** INPUT follows **
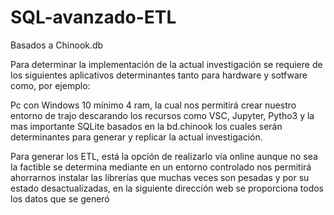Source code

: # SQL-avanzado-ETL
Basados a Chinook.db

Para determinar la implementación de la actual investigación se requiere de los siguientes aplicativos determinantes tanto para hardware y sotfware como, por ejemplo:

Pc con Windows 10 mínimo  4 ram, la cual nos permitirá crear nuestro entorno de trajo descarando los recursos como VSC, Jupyter, Pytho3 y la mas importante SQLite basados en la bd.chinook los cuales serán determinantes para generar y replicar la actual investigación.

Para generar los ETL, está la opción de realizarlo vía online aunque no sea la factible se determina mediante en un entorno controlado nos permitirá ahorrarnos instalar las librerías que muchas veces son pesadas y por su estado desactualizadas, en la siguiente dirección web se proporciona todos los datos que se generó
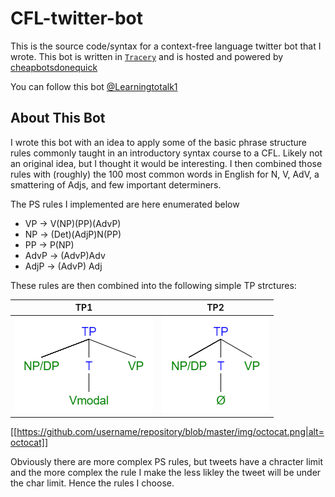 # CFL-twitter-bot
This is the source code/syntax for a context-free language twitter bot that I wrote. This bot is written in [`Tracery`](https://github.com/galaxykate/tracery) and is hosted and powered by [cheapbotsdonequick](https://cheapbotsdonequick.com/)

You can follow this bot [@Learningtotalk1](https://twitter.com/Learningtotalk1) 

## About This Bot
I wrote this bot with an idea to apply some of the basic phrase structure rules commonly taught in an introductory syntax course to a CFL. Likely not an original idea, but I thought it would be interesting. I then combined those rules with (roughly) the 100 most common words in English for N, V, AdV, a smattering of Adjs, and few important determiners.  


The PS rules I implemented are here enumerated below
 - VP -> V(NP)(PP)(AdvP)
 - NP -> (Det)(AdjP)N(PP)
 - PP -> P(NP)
 - AdvP -> (AdvP)Adv
 - AdjP -> (AdvP) Adj
 
 These rules are then combined into the following simple TP strctures:
 
 TP1             |  TP2
:-------------------------:|:-------------------------:
![](https://github.com/JakeC007/CFL-twitter-bot/blob/master/resources/img/TP1.png)  |  ![](https://github.com/JakeC007/CFL-twitter-bot/blob/master/resources/img/TP2.png)
 
 [[https://github.com/username/repository/blob/master/img/octocat.png|alt=octocat]]

Obviously there are more complex PS rules, but tweets have a chracter limit and the more complex the rule I make the less likley the tweet will be under the char limit. Hence the rules I choose. 
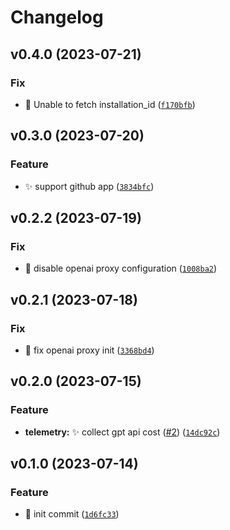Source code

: # Changelog

<!--next-version-placeholder-->

## v0.4.0 (2023-07-21)

### Fix

* :bug: Unable to fetch installation_id ([`f170bfb`](https://github.com/codedog-ai/codedog/commit/f170bfb161b65c384bcb0e94a51717bfbd4cae12))

## v0.3.0 (2023-07-20)

### Feature

* :sparkles: support github app ([`3834bfc`](https://github.com/codedog-ai/codedog/commit/3834bfc7a085317d7e7cf16c7199067fd84cf36f))

## v0.2.2 (2023-07-19)

### Fix

* :bug: disable openai proxy configuration ([`1008ba2`](https://github.com/codedog-ai/codedog/commit/1008ba2267f4a4fe7754fa7807ef028563f7e643))

## v0.2.1 (2023-07-18)

### Fix

* :bug: fix openai proxy init ([`3368bd4`](https://github.com/codedog-ai/codedog/commit/3368bd4a6ea4013e96587efd4871a720e00f27ff))

## v0.2.0 (2023-07-15)

### Feature

* **telemetry:** :sparkles: collect gpt api cost ([#2](https://github.com/codedog-ai/codedog/issues/2)) ([`14dc92c`](https://github.com/codedog-ai/codedog/commit/14dc92c73b0ade2c6e6754f0a941995f33b1726f))

## v0.1.0 (2023-07-14)

### Feature

* :tada: init commit ([`1d6fc33`](https://github.com/Arcadia822/codedog/commit/1d6fc33aefb697fd9fa2423867206906c79094b2))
** End of INPUT **
EXERCISE – Could you count the lines in the material above that include the word "rules"? Give the count alone.

YOUR SOLUTION – 4